1.11. Benefits of Technology Use
1.11.1. Review Less
The first way in which these technologies can benefit the review process is by reducing the number of documents that need to be individually reviewed. This can have a dramatic impact on the cost and time of review. It can also improve the quality of review by removing clearly irrelevant information allowing reviewers to focus on more relevant documents. The two principal ways of reducing the number of documents to be reviewed are to search for potentially relevant documents and only review those documents, or to cull out irrelevant documents. These two approaches are not mutually exclusive and can be used in conjunction with each other.
Keyword searches have been the most common way to find potentially relevant documents for review. Increasingly, practitioners are supplementing basic keyword searching with more sophisticated keyword search functionality such as wildcard, Boolean, proximity and concept search in order to both increase recall and precision.

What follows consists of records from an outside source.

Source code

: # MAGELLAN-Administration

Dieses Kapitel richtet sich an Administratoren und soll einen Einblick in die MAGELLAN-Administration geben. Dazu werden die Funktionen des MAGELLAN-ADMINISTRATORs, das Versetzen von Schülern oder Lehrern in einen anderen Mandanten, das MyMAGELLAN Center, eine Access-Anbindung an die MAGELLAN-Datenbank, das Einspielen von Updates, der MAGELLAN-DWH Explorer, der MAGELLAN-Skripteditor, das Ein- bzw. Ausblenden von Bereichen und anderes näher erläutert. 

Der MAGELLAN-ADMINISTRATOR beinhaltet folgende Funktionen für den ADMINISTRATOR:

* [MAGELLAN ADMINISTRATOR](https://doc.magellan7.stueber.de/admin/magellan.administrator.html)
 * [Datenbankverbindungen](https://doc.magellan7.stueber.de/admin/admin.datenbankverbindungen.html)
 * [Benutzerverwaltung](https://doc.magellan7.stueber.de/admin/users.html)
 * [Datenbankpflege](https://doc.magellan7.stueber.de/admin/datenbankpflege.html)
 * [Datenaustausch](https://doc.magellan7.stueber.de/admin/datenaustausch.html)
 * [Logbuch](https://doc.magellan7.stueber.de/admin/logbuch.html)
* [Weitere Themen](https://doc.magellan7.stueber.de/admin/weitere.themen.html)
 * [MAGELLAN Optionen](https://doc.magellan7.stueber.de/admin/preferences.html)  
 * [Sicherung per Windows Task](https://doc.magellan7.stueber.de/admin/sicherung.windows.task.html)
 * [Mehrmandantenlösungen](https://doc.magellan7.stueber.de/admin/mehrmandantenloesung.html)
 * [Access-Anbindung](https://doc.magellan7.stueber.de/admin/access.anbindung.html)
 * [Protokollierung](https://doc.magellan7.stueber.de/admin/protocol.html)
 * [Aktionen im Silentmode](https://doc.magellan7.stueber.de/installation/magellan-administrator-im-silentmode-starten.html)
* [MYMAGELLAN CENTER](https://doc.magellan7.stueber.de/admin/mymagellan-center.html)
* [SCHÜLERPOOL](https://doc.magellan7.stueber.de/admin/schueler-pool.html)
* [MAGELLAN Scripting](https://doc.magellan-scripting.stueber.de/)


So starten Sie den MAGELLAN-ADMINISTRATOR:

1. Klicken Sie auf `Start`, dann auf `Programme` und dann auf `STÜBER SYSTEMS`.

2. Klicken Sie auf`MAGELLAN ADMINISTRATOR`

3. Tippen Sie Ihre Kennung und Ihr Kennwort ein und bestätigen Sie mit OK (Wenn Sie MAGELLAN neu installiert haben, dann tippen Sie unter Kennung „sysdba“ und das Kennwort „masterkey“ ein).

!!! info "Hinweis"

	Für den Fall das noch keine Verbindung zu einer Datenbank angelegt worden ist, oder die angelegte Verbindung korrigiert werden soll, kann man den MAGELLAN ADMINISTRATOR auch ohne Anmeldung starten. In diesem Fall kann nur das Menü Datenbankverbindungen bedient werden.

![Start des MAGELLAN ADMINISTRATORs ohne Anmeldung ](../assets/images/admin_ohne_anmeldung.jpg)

These technologies can also be applied to culling out irrelevant documents, or grouping data that needs to be reviewed separately. For instance, automatically generated sender domain filters, or clustering can be used to identify junk or spam email that can culled in bulk from a matter. Similarly, a combination of keyword searching, filtering and social network analysis can be used to identify relevant custodians, irrelevant custodians and people engaging in potentially privileged communications. Duplicate and near-duplicate detection can also reduce the number of documents to be reviewed by removing duplicates and making it easy to perform batch analysis and coding saving reviewer time and costs. Searching for or grouping of foreign language documents can be used to set aside these documents for analysis by reviewers with foreign language expertise.
1.11.2. Review Faster
Review technology can also be applied to increase the number of document decisions made by reviewers within a given time period. Discussion threading technology speeds review by making it easier for a reviewer to understand the context of emails within a thread and to tag all the emails in a thread at one time. Near-duplicate detection saves time by allowing a user to review all non-culled near-duplicates once and bulk code them. Auto-coding or clustering can be used to group similar documents together allowing a reviewer to more quickly tag these documents. In some instances, auto-coding of documents is also being considered as a replacement for human review. Faster review is attractive because it can have a direct impact on the overall cost of review by reducing the number of hours expensed by reviewers, and because it can help when there are tight deadlines. Faster review also helps improve the quality of review by making it faster to learn key facts about the case.
1.11.3. Improved Review Quality
Review technologies can improve the quality of review. Relevance ranking allows reviewers to examine the most important documents first, which can be critical to rapidly understanding the nature of a case. Social connections and discussion threading can make it easier to identify key people, custodians, and documents. Concept search and clustering can help reviewers identify additional words or concepts that are relevant to a case. The ultimate benefit of all these technologies is that they enable reviewers to assess the nature of the case and develop a legal strategy faster and more thoroughly than before, improving decision-making and the eventual outcome of a case.